### Assignment
Write out all of the records, keeping each one exactly as written.

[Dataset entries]
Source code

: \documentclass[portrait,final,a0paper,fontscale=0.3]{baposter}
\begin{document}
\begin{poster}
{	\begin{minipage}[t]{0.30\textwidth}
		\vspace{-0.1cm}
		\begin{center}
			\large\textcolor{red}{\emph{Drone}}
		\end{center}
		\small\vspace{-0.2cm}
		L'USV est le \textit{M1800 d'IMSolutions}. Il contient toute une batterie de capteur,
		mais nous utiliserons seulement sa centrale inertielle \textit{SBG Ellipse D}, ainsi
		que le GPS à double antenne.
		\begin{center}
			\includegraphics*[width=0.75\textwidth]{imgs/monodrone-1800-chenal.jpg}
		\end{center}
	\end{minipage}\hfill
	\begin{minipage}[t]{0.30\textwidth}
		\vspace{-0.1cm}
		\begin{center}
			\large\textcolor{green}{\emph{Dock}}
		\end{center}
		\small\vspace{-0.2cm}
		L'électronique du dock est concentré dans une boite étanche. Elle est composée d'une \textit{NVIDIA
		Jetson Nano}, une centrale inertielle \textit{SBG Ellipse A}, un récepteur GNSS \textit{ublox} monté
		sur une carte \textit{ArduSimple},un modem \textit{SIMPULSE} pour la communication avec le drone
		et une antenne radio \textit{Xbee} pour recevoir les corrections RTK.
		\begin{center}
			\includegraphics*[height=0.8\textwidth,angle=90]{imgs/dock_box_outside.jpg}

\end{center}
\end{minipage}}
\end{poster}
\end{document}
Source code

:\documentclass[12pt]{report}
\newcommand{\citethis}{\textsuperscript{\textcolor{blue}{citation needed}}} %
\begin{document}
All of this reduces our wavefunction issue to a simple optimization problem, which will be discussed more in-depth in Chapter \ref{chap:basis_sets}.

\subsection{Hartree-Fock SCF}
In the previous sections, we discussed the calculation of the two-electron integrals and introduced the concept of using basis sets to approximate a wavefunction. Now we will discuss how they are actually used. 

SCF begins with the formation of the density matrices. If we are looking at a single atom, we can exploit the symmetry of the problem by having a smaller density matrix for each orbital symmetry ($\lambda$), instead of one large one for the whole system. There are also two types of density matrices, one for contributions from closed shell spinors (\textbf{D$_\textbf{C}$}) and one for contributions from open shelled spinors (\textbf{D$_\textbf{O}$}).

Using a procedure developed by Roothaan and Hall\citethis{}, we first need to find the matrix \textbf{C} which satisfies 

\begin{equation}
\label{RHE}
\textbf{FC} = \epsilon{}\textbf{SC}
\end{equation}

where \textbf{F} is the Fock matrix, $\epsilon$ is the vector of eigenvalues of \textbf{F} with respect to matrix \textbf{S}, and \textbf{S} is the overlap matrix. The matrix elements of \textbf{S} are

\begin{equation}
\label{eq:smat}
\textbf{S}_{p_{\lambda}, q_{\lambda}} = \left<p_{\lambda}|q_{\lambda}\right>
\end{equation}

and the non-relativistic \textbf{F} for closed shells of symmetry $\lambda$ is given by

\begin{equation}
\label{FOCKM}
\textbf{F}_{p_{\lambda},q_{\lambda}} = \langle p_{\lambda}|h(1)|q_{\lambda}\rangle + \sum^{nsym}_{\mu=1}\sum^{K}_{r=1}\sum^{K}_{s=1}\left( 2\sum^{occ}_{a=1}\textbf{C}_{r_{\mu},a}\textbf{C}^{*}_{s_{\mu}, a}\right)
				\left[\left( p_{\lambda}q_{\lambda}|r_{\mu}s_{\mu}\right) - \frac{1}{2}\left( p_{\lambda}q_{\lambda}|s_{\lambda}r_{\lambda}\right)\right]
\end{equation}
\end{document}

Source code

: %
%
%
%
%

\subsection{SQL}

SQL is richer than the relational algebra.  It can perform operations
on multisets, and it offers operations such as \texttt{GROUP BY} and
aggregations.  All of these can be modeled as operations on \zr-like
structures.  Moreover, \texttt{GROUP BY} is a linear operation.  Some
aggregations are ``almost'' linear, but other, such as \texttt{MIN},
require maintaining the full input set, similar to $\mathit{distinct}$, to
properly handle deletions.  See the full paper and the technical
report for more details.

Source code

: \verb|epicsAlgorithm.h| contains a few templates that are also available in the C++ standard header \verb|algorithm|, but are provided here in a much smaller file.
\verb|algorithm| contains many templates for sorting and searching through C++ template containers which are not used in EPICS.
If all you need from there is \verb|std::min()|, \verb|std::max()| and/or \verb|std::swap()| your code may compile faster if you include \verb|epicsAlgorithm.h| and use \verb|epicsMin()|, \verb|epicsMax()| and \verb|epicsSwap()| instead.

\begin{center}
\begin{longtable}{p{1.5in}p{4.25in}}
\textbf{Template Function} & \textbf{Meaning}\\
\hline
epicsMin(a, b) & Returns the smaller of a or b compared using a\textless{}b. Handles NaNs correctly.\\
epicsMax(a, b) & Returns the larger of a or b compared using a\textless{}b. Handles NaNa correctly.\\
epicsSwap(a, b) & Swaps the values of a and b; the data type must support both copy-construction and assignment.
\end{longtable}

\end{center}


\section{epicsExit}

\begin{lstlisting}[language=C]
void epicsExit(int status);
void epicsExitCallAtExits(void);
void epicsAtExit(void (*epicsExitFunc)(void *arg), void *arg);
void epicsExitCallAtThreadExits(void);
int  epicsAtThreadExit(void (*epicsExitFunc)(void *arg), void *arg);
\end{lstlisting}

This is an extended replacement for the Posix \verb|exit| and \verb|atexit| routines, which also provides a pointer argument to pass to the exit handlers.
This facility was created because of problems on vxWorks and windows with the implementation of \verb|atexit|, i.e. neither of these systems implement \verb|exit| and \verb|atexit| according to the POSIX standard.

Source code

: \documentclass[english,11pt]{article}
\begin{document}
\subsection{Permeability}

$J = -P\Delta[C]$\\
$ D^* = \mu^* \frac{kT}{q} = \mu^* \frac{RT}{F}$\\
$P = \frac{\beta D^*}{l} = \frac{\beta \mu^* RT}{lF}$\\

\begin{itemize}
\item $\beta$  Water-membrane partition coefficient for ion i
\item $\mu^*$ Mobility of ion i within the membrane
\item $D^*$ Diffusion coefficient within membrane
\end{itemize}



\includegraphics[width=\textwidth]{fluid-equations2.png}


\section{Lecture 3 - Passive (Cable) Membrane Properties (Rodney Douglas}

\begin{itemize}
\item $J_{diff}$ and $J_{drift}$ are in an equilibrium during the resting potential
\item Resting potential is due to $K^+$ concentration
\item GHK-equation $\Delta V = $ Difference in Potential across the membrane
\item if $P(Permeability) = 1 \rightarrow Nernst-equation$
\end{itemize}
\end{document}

### Output for this task
Source code

: \documentclass[portrait,final,a0paper,fontscale=0.3]{baposter}
\begin{document}
\begin{poster}
{	\begin{minipage}[t]{0.30\textwidth}
		\vspace{-0.1cm}
		\begin{center}
			\large\textcolor{red}{\emph{Drone}}
		\end{center}
		\small\vspace{-0.2cm}
		L'USV est le \textit{M1800 d'IMSolutions}. Il contient toute une batterie de capteur,
		mais nous utiliserons seulement sa centrale inertielle \textit{SBG Ellipse D}, ainsi
		que le GPS à double antenne.
		\begin{center}
			\includegraphics*[width=0.75\textwidth]{imgs/monodrone-1800-chenal.jpg}
		\end{center}
	\end{minipage}\hfill
	\begin{minipage}[t]{0.30\textwidth}
		\vspace{-0.1cm}
		\begin{center}
			\large\textcolor{green}{\emph{Dock}}
		\end{center}
		\small\vspace{-0.2cm}
		L'électronique du dock est concentré dans une boite étanche. Elle est composée d'une \textit{NVIDIA
		Jetson Nano}, une centrale inertielle \textit{SBG Ellipse A}, un récepteur GNSS \textit{ublox} monté
		sur une carte \textit{ArduSimple},un modem \textit{SIMPULSE} pour la communication avec le drone
		et une antenne radio \textit{Xbee} pour recevoir les corrections RTK.
		\begin{center}
			\includegraphics*[height=0.8\textwidth,angle=90]{imgs/dock_box_outside.jpg}

\end{center}
\end{minipage}}
\end{poster}
\end{document}
Source code

:\documentclass[12pt]{report}
\newcommand{\citethis}{\textsuperscript{\textcolor{blue}{citation needed}}} %
\begin{document}
All of this reduces our wavefunction issue to a simple optimization problem, which will be discussed more in-depth in Chapter \ref{chap:basis_sets}.

\subsection{Hartree-Fock SCF}
In the previous sections, we discussed the calculation of the two-electron integrals and introduced the concept of using basis sets to approximate a wavefunction. Now we will discuss how they are actually used. 

SCF begins with the formation of the density matrices. If we are looking at a single atom, we can exploit the symmetry of the problem by having a smaller density matrix for each orbital symmetry ($\lambda$), instead of one large one for the whole system. There are also two types of density matrices, one for contributions from closed shell spinors (\textbf{D$_\textbf{C}$}) and one for contributions from open shelled spinors (\textbf{D$_\textbf{O}$}).

Using a procedure developed by Roothaan and Hall\citethis{}, we first need to find the matrix \textbf{C} which satisfies 

\begin{equation}
\label{RHE}
\textbf{FC} = \epsilon{}\textbf{SC}
\end{equation}

where \textbf{F} is the Fock matrix, $\epsilon$ is the vector of eigenvalues of \textbf{F} with respect to matrix \textbf{S}, and \textbf{S} is the overlap matrix. The matrix elements of \textbf{S} are

\begin{equation}
\label{eq:smat}
\textbf{S}_{p_{\lambda}, q_{\lambda}} = \left<p_{\lambda}|q_{\lambda}\right>
\end{equation}

and the non-relativistic \textbf{F} for closed shells of symmetry $\lambda$ is given by

\begin{equation}
\label{FOCKM}
\textbf{F}_{p_{\lambda},q_{\lambda}} = \langle p_{\lambda}|h(1)|q_{\lambda}\rangle + \sum^{nsym}_{\mu=1}\sum^{K}_{r=1}\sum^{K}_{s=1}\left( 2\sum^{occ}_{a=1}\textbf{C}_{r_{\mu},a}\textbf{C}^{*}_{s_{\mu}, a}\right)
				\left[\left( p_{\lambda}q_{\lambda}|r_{\mu}s_{\mu}\right) - \frac{1}{2}\left( p_{\lambda}q_{\lambda}|s_{\lambda}r_{\lambda}\right)\right]
\end{equation}
\end{document}

Source code

: %
%
%
%
%

\subsection{SQL}

SQL is richer than the relational algebra.  It can perform operations
on multisets, and it offers operations such as \texttt{GROUP BY} and
aggregations.  All of these can be modeled as operations on \zr-like
structures.  Moreover, \texttt{GROUP BY} is a linear operation.  Some
aggregations are ``almost'' linear, but other, such as \texttt{MIN},
require maintaining the full input set, similar to $\mathit{distinct}$, to
properly handle deletions.  See the full paper and the technical
report for more details.

Source code

: \verb|epicsAlgorithm.h| contains a few templates that are also available in the C++ standard header \verb|algorithm|, but are provided here in a much smaller file.
\verb|algorithm| contains many templates for sorting and searching through C++ template containers which are not used in EPICS.
If all you need from there is \verb|std::min()|, \verb|std::max()| and/or \verb|std::swap()| your code may compile faster if you include \verb|epicsAlgorithm.h| and use \verb|epicsMin()|, \verb|epicsMax()| and \verb|epicsSwap()| instead.

\begin{center}
\begin{longtable}{p{1.5in}p{4.25in}}
\textbf{Template Function} & \textbf{Meaning}\\
\hline
epicsMin(a, b) & Returns the smaller of a or b compared using a\textless{}b. Handles NaNs correctly.\\
epicsMax(a, b) & Returns the larger of a or b compared using a\textless{}b. Handles NaNa correctly.\\
epicsSwap(a, b) & Swaps the values of a and b; the data type must support both copy-construction and assignment.
\end{longtable}

\end{center}


\section{epicsExit}

\begin{lstlisting}[language=C]
void epicsExit(int status);
void epicsExitCallAtExits(void);
void epicsAtExit(void (*epicsExitFunc)(void *arg), void *arg);
void epicsExitCallAtThreadExits(void);
int  epicsAtThreadExit(void (*epicsExitFunc)(void *arg), void *arg);
\end{lstlisting}

This is an extended replacement for the Posix \verb|exit| and \verb|atexit| routines, which also provides a pointer argument to pass to the exit handlers.
This facility was created because of problems on vxWorks and windows with the implementation of \verb|atexit|, i.e. neither of these systems implement \verb|exit| and \verb|atexit| according to the POSIX standard.

Source code

: \documentclass[english,11pt]{article}
\begin{document}
\subsection{Permeability}

$J = -P\Delta[C]$\\
$ D^* = \mu^* \frac{kT}{q} = \mu^* \frac{RT}{F}$\\
$P = \frac{\beta D^*}{l} = \frac{\beta \mu^* RT}{lF}$\\

\begin{itemize}
\item $\beta$  Water-membrane partition coefficient for ion i
\item $\mu^*$ Mobility of ion i within the membrane
\item $D^*$ Diffusion coefficient within membrane
\end{itemize}



\includegraphics[width=\textwidth]{fluid-equations2.png}


\section{Lecture 3 - Passive (Cable) Membrane Properties (Rodney Douglas}

\begin{itemize}
\item $J_{diff}$ and $J_{drift}$ are in an equilibrium during the resting potential
\item Resting potential is due to $K^+$ concentration
\item GHK-equation $\Delta V = $ Difference in Potential across the membrane
\item if $P(Permeability) = 1 \rightarrow Nernst-equation$
\end{itemize}
\end{document}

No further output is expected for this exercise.